START Data under study

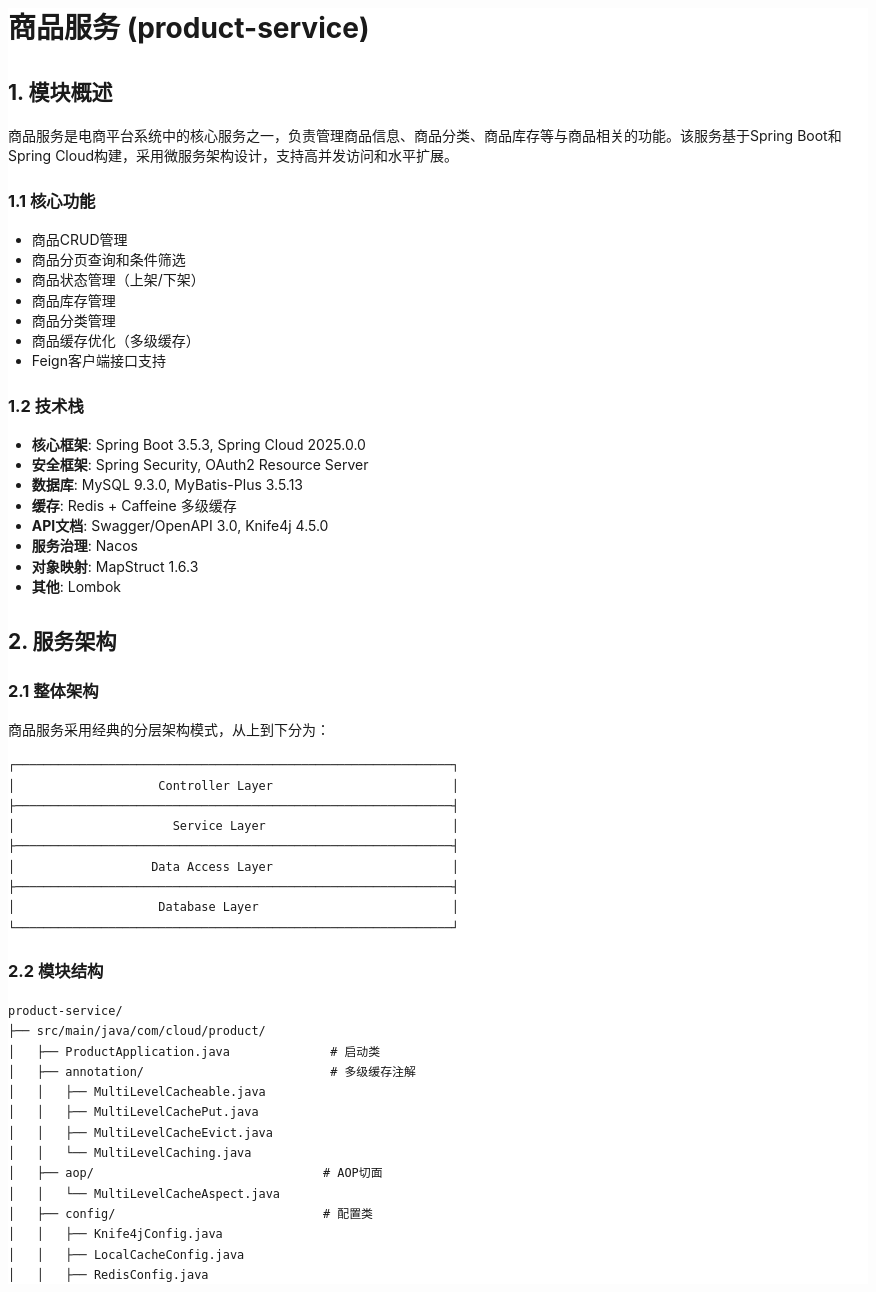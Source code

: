 # 商品服务 (product-service)

## 1. 模块概述

商品服务是电商平台系统中的核心服务之一，负责管理商品信息、商品分类、商品库存等与商品相关的功能。该服务基于Spring Boot和Spring
Cloud构建，采用微服务架构设计，支持高并发访问和水平扩展。

### 1.1 核心功能

- 商品CRUD管理
- 商品分页查询和条件筛选
- 商品状态管理（上架/下架）
- 商品库存管理
- 商品分类管理
- 商品缓存优化（多级缓存）
- Feign客户端接口支持

### 1.2 技术栈

- **核心框架**: Spring Boot 3.5.3, Spring Cloud 2025.0.0
- **安全框架**: Spring Security, OAuth2 Resource Server
- **数据库**: MySQL 9.3.0, MyBatis-Plus 3.5.13
- **缓存**: Redis + Caffeine 多级缓存
- **API文档**: Swagger/OpenAPI 3.0, Knife4j 4.5.0
- **服务治理**: Nacos
- **对象映射**: MapStruct 1.6.3
- **其他**: Lombok

## 2. 服务架构

### 2.1 整体架构

商品服务采用经典的分层架构模式，从上到下分为：

```
┌─────────────────────────────────────────────────────────────┐
│                    Controller Layer                         │
├─────────────────────────────────────────────────────────────┤
│                      Service Layer                          │
├─────────────────────────────────────────────────────────────┤
│                   Data Access Layer                         │
├─────────────────────────────────────────────────────────────┤
│                    Database Layer                           │
└─────────────────────────────────────────────────────────────┘
```

### 2.2 模块结构

```
product-service/
├── src/main/java/com/cloud/product/
│   ├── ProductApplication.java              # 启动类
│   ├── annotation/                          # 多级缓存注解
│   │   ├── MultiLevelCacheable.java
│   │   ├── MultiLevelCachePut.java
│   │   ├── MultiLevelCacheEvict.java
│   │   └── MultiLevelCaching.java
│   ├── aop/                                # AOP切面
│   │   └── MultiLevelCacheAspect.java
│   ├── config/                             # 配置类
│   │   ├── Knife4jConfig.java
│   │   ├── LocalCacheConfig.java
│   │   ├── RedisConfig.java
```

END Data under study

Task ->
The expected answer is one number: how many lines of the material contain the word "java".

Response below ->
10